We anticipate the Transition Projects will take approximately six months to complete; provided, however, that subject to the terms of this letter, you will remain an employee for a minimum of three months while we complete the Transition Projects. Upon the earlier of (i) successful completion of the Transition Projects (which will remain subject to my sole discretion) and (ii) the six month anniversary of the date hereof (provided you remain an employee of the company on either such date), we will offer you a Separation and Release Agreement and if you sign it we will pay you severance equal to six months of your base salary (paid over six months through payroll). During the six months following your separation while we continue to pay you severance, (a) you will continue to receive (or we will otherwise reimburse you for) healthcare benefits for so long as you do not obtain other employment, and (b) your stock options and RSAs will continue to vest as if you were an employee; provided, however, that as a condition of both such benefits, you will (x) remain available and consult as requested for up to ten hours per week without additional compensation, and (y) continue to comply with your Confidential Information and Invention Assignment Agreement. This arrangement is in lieu of any other payment under your Employment Agreement.

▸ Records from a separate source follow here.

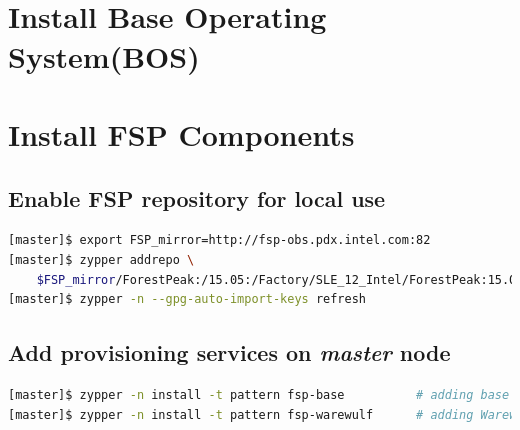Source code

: \documentclass[letterpaper]{article}
\begin{document}
 \\

 \\




\section{Install Base Operating System(BOS)}



\section{Install FSP Components} \label{sec:basic_install}


\subsection{Enable FSP repository for local use}


\begin{lstlisting}[language=bash,keywords={}]
[master]$ export FSP_mirror=http://fsp-obs.pdx.intel.com:82
[master]$ zypper addrepo \
    $FSP_mirror/ForestPeak:/15.05:/Factory/SLE_12_Intel/ForestPeak:15.05:Factory.repo
[master]$ zypper -n --gpg-auto-import-keys refresh
\end{lstlisting}


\subsection{Add provisioning services on {\em master} node}


\begin{lstlisting}[language=bash,keywords={}]
[master]$ zypper -n install -t pattern fsp-base          # adding base FSP packages
[master]$ zypper -n install -t pattern fsp-warewulf      # adding Warewulf support
\end{lstlisting}
\end{document}
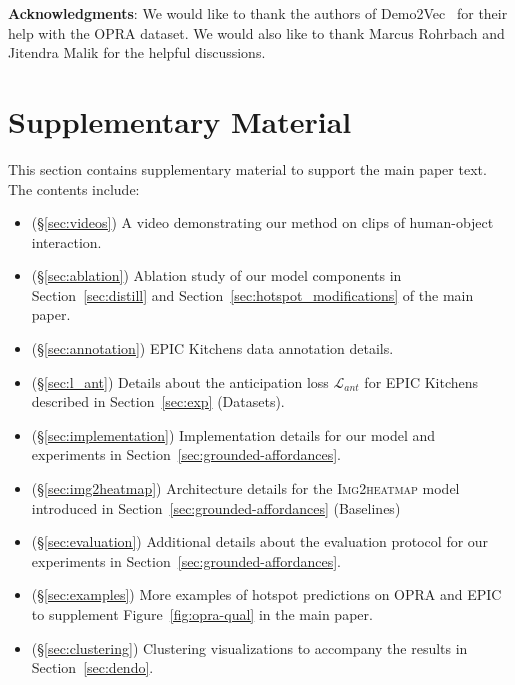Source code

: \documentclass[10pt,twocolumn,letterpaper]{article}
\newcommand{\SC}[1]{{\textsc{#1}}}
\newcommand{\reffig}[1]{Figure~\ref{#1}}
\newcommand{\refsec}[1]{Section~\ref{#1}}
\begin{document}
\vspace{0.1in}
{\noindent\textbf{Acknowledgments}: We would like to thank the authors of Demo2Vec~\cite{fang2018demo2vec} for their help with the OPRA dataset. We would also like to thank Marcus Rohrbach and Jitendra Malik for the helpful discussions.}
 
{\small


}

\newpage

\setcounter{section}{0}
\setcounter{figure}{0}
\setcounter{table}{0}
\renewcommand{\thesection}{S\arabic{section}}
\renewcommand{\thetable}{S\arabic{table}}
\renewcommand{\thefigure}{S\arabic{figure}}

\section*{Supplementary Material}

This section contains supplementary material to support the main paper text. The contents include:
\begin{itemize}[leftmargin=*]
\itemsep0em 
    \item (\S\ref{sec:videos}) A video demonstrating our method on clips of human-object interaction.
    \item (\S\ref{sec:ablation}) Ablation study of our model components in \refsec{sec:distill} and \refsec{sec:hotspot_modifications} of the main paper.
    \item (\S\ref{sec:annotation}) EPIC Kitchens data annotation details. 
    \item (\S\ref{sec:l_ant}) Details about the anticipation loss $\mathcal{L}_{ant}$ for EPIC Kitchens described in \refsec{sec:exp} (Datasets).      
    \item (\S\ref{sec:implementation}) Implementation details for our model and experiments in \refsec{sec:grounded-affordances}.
    \item (\S\ref{sec:img2heatmap}) Architecture details for the \SC{Img2heatmap} model introduced in \refsec{sec:grounded-affordances} (Baselines)
    \item (\S\ref{sec:evaluation}) Additional details about the evaluation protocol for our experiments in \refsec{sec:grounded-affordances}.
    \item (\S\ref{sec:examples}) More examples of hotspot predictions on OPRA and EPIC to supplement \reffig{fig:opra-qual} in the main paper.
    \item (\S\ref{sec:clustering}) Clustering visualizations to accompany the results in \refsec{sec:dendo}.
\end{itemize}
\end{document}
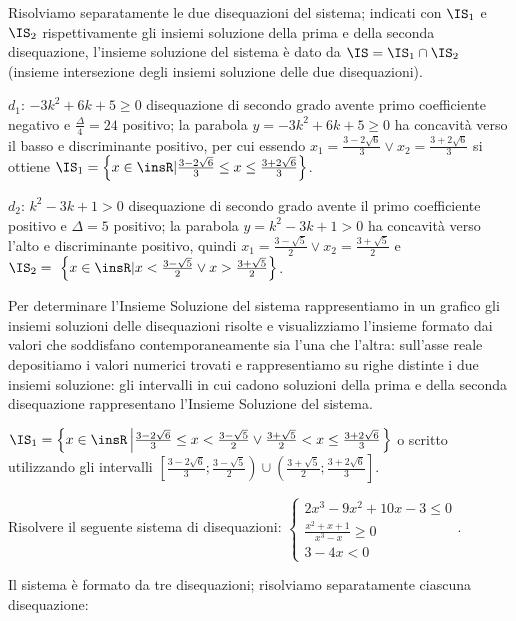 Risolviamo separatamente le due disequazioni del sistema; indicati con $\IS_1$ e $\IS_2$ rispettivamente gli insiemi soluzione della prima e della seconda disequazione, l’insieme soluzione del sistema è dato da $\IS=\IS_1\cap \IS_2$ (insieme intersezione degli insiemi soluzione delle due disequazioni).
\begin{itemize*}
\item $d_1$: $-3k^2+6k+5\ge 0$ disequazione di secondo grado avente primo coefficiente negativo e $\frac{\Delta } 4=24$ positivo; la parabola $y=-3k^2+6k+5\ge 0$ ha concavità verso il basso e discriminante positivo, per cui essendo $x_1=\frac{3-2\sqrt 6} 3\vee x_2=\frac{3+2\sqrt 6} 3$ si ottiene $\IS_1=\left\{x\in \insR | \frac{3-2\sqrt 6} 3\le x\le \frac{3+2\sqrt 6} 3\right\}$.
\item $d_2$: $k^2-3k+1>0$ disequazione di secondo grado avente il primo coefficiente positivo e $\Delta =5$ positivo; la parabola $y=k^2-3k+1>0$ ha concavità verso l'alto e discriminante positivo, quindi $x_1=\frac{3-\sqrt 5} 2\vee x_2=\frac{3+\sqrt 5} 2$ e
$\IS_2=~\left\{x\in \insR | x<\frac{3-\sqrt 5} 2\vee x>\frac{3+\sqrt 5} 2\right\}$.
\end{itemize*}
Per determinare l’Insieme Soluzione del sistema rappresentiamo in un grafico gli insiemi soluzioni delle disequazioni risolte e visualizziamo l’insieme formato dai valori che soddisfano contemporaneamente sia l’una che l’altra: sull’asse reale depositiamo i valori numerici trovati e rappresentiamo su righe distinte i due insiemi soluzione: gli intervalli in cui cadono soluzioni della prima e della seconda disequazione rappresentano l’Insieme Soluzione del sistema.
\begin{center}
 
\end{center}
 $\IS_1=\left\{x\in \insR\left|\frac{3-2\sqrt 6} 3\le x<\frac{3-\sqrt 5} 2\vee \frac{3+\sqrt 5} 2<x\le \frac{3+2\sqrt 6} 3\right.\right\}$ o scritto utilizzando gli intervalli $\left.\left[\frac{3-2\sqrt 6} 3;\frac{3-\sqrt 5} 2\right.\right)\cup \left.\left(\frac{3+\sqrt 5} 2;\frac{3+2\sqrt 6} 3\right.\right]$.

\begin{problema}
Risolvere il seguente sistema di disequazioni: $ \left\{\begin{array}{l}2x^3-9x^2+10x-3\le 0\\ \frac{x^2+x+1}{\ x^3-x}\ge 0 \\3-4x<0 \end{array}\right.$.
\end{problema}
Il sistema è formato da tre disequazioni; risolviamo separatamente ciascuna disequazione:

You will work remotely during this transition time and come to the New Hope office only as necessary. We may ask you to work on matters other than the Transition Projects and the company may update Exhibit A (to add, subtract, or modify) from time to time as needed during the 45-day period following the date hereof. If at any time I am not satisfied with your performance, we retain the right to terminate your employment upon notice. In other words, this is not a guarantee of employment through the completion of the Transition Projects.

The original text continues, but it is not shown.